Nel suo articolo Chulov riporta che nelle mani dell’esercito islamico ci sarebbero due italiane, un danese e un giapponese. Sentito via mail, ha confermato al manifesto che, «nonostante la sua fonte non abbia fatto i nomi», dovrebbe trattarsi proprio delle «due ragazze italiane rapite recentemente in Siria». La notizia rimbalza proprio nei giorni in cui le voci sulla presunta liberazione, poi non confermata, avevano acceso una speranza nel cuore dei genitori delle due volontarie. Parenti che ieri, alle agenzie di stampa, hanno detto di essere «fiduciosi» per una conclusione positiva di tutta la storia.

E sempre dai media, ma questa volta arabi, ieri è arrivata una notizia secondo la quale le due ragazze starebbero «bene». Lo ha scritto al-Quds al-Arabi, quotidiano panarabo edito a Londra, in un articolo da Idlib, nel nordovest della Siria. L’articolo era datato 19 agosto e citava una fonte della «sicurezza» del gruppo di ribelli islamici «Ahrar Sham» nella periferia di Idlib, secondo cui sarebbe stato catturato «uno dei rapitori delle ragazze italiane» ed è «possibile che nelle prossime ore» il gruppo liberi le ragazze. Secondo la fonte del giornale panarabo, uno dei rapitori «è stato arrestato vicino alla cittadina di Sarmada, al confine con la Turchia». Sarebbe in corso una trattativa «con le autorità italiane con contatti telefonici per ottenere un riscatto». «Le due ragazze erano sotto la protezione di una brigata dell’opposizione siriana e i rapitori erano due membri di quella stessa brigata che proteggeva le ragazze», secondo la fonte citata dal quotidiano.

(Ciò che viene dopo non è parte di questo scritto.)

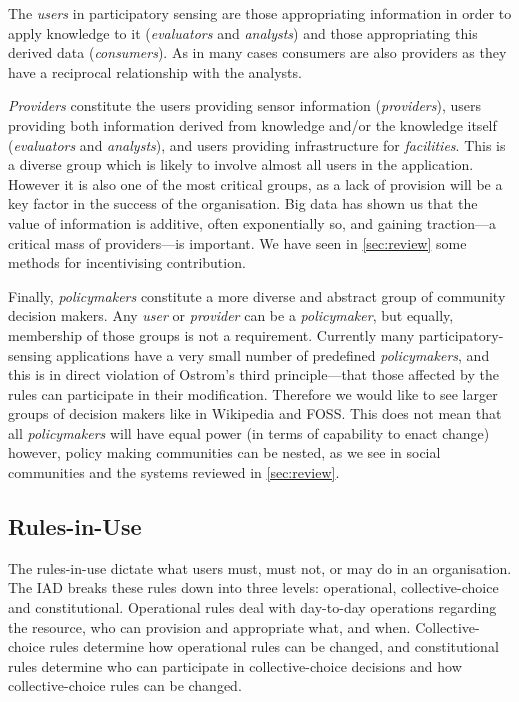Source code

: The \emph{users} in participatory sensing are those appropriating information in order to apply knowledge to it (\emph{evaluators} and \emph{analysts}) and those appropriating this derived data (\emph{consumers}). As in many cases consumers are also providers as they have a reciprocal relationship with the analysts.

\emph{Providers} constitute the users providing sensor information (\emph{providers}), users providing both information derived from knowledge and/or the knowledge itself (\emph{evaluators} and \emph{analysts}), and users providing infrastructure for \emph{facilities}. This is a diverse group which is likely to involve almost all users in the application. However it is also one of the most critical groups, as a lack of provision will be a key factor in the success of the organisation. Big data has shown us that the value of information is additive, often exponentially so, and gaining traction---a critical mass of providers---is important. 
We have seen in \autoref{sec:review} some methods for incentivising contribution.

Finally, \emph{policymakers} constitute a more diverse and abstract group of community decision makers. Any \emph{user} or \emph{provider} can be a \emph{policymaker}, but equally, membership of those groups is not a requirement. 
Currently many participatory-sensing applications have a very small number of predefined \emph{policymakers}, and this is in direct violation of Ostrom's third principle---that those affected by the rules can participate in their modification. 
Therefore we would like to see larger groups of decision makers like in Wikipedia and \ac{FOSS}. This does not mean that all \emph{policymakers} will have equal power (in terms of capability to enact change) however, policy making communities can be nested, as we see in social communities and the systems reviewed in \autoref{sec:review}.


\subsection{Rules-in-Use}

The rules-in-use dictate what users must, must not, or may do in an organisation. The \ac{IAD} breaks these rules down into three levels: operational, collective-choice and constitutional. Operational rules deal with day-to-day operations regarding the resource, who can provision and appropriate what, and when. 
Collective-choice rules determine how operational rules can be changed, and constitutional rules determine who can participate in collective-choice decisions and how collective-choice rules can be changed.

Del resto, come sottolineato nell’articolo del Guardian, quello dei rapimenti è ormai un business non da poco per le finanze dello «Stato Islamico». Negli ultimi sei mesi almeno dieci ostaggi, tra cui tre cittadini francesi e due spagnoli, sono stati liberati «dopo lunghe trattative con i rapitori, che chiedevano un riscatto».

Nel frattempo emergono nuovi particolari sulla macabra esecuzione del reporter americano James Foley, rivelata al mondo due giorni fa attraverso un video. Proprio le immagini del filmato, hanno attivato i centri anti terrorismo di mezzo mondo; in particolare quelli americani e inglesi sono concentrati nel tentativo di risalire all’identità, del killer di Foley. Stando alle informazioni trapelate, si tratterebbe infatti di un britannico, presumibilmente di Londra. Secondo quanto rivelato da un ostaggio che ha ottenuto la liberazione, nelle fila dell’Isis ci sarebbero almeno quattro britannici dediti alla gestione dei rapiti e dei riscatti.

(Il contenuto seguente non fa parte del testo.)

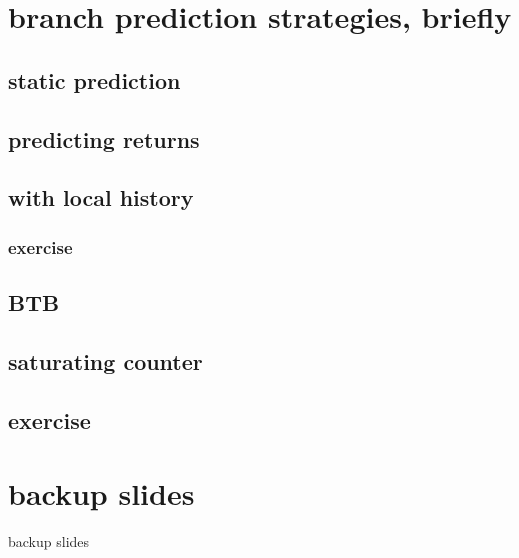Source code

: 

\section{branch prediction strategies, briefly}

\subsection{static prediction}


\subsection{predicting returns}


\subsection{with local history}


\subsubsection{exercise}


\subsection{BTB}


\subsection{saturating counter}


\subsection{exercise}



\section{backup slides}
\begin{frame}{backup slides}
\end{frame}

I quattro sarebbero chiamati «i Beatles», a causa della loro provenienza e farebbero parte di un esercito di occidentali ben più ampio, giunto a dare manforte al sogno del Califfato dell’Isis. Secondo i servizi segreti britannici sarebbero almeno 500 gli inglesi che avrebbero sposato il progetto di conquista degli islamisti (a cui dovrebbero aggiungersi almeno 700 francesi e 500 belgi). Proprio l’utilizzo del boia inglese, secondo gli esperti, sarebbe l’ennesimo gesto propagandistico dell’Isis in funzione anti occidentale, con un chiaro intento – anche – di reclutare gli europei alla propria causa.

E ieri il New York Times e il Wall Street Journal, hanno raccontato di come i rapitori avessero in precedenza negoziato per il riscatto di Foley, chiedendo cento milioni di dollari per la sua liberazione (e la Casa Bianca non avrebbe trattato). Il Washington Post, invece, citando fonti dell’amministrazione, ha rivelato che un commando americano aveva provato a liberare il reporter. Il tentativo, in cui sono state coinvolte diverse decine di militari americani, costituisce la prima operazione di terra degli Stati Uniti in Siria, da quando è iniziata la guerra civile.

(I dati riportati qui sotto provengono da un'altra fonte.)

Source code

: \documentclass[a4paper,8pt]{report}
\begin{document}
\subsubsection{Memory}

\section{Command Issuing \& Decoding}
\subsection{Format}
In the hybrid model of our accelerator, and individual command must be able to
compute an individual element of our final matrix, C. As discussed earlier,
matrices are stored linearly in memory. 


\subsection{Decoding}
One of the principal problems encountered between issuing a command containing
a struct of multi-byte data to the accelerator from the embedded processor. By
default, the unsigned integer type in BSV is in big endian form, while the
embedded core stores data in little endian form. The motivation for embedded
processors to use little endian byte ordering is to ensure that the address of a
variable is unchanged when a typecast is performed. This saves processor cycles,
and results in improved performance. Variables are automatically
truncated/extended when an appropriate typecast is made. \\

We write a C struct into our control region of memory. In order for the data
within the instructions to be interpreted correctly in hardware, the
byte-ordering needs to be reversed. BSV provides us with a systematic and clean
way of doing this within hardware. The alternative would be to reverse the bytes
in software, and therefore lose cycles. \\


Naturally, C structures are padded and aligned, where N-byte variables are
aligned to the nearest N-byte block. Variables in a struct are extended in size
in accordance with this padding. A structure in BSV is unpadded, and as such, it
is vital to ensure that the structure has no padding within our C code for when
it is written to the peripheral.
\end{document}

Il presidente Obama «ha autorizzato all’inizio di questa estate un’operazione per cercare di salvare cittadini americani detenuti dall’Isis», ha spiegato uno dei funzionari. Il tentativo non ha avuto successo perché «gli ostaggi non erano sul luogo dell’operazione» e perché, forse, erano stati spostati in precedenza in un altro posto.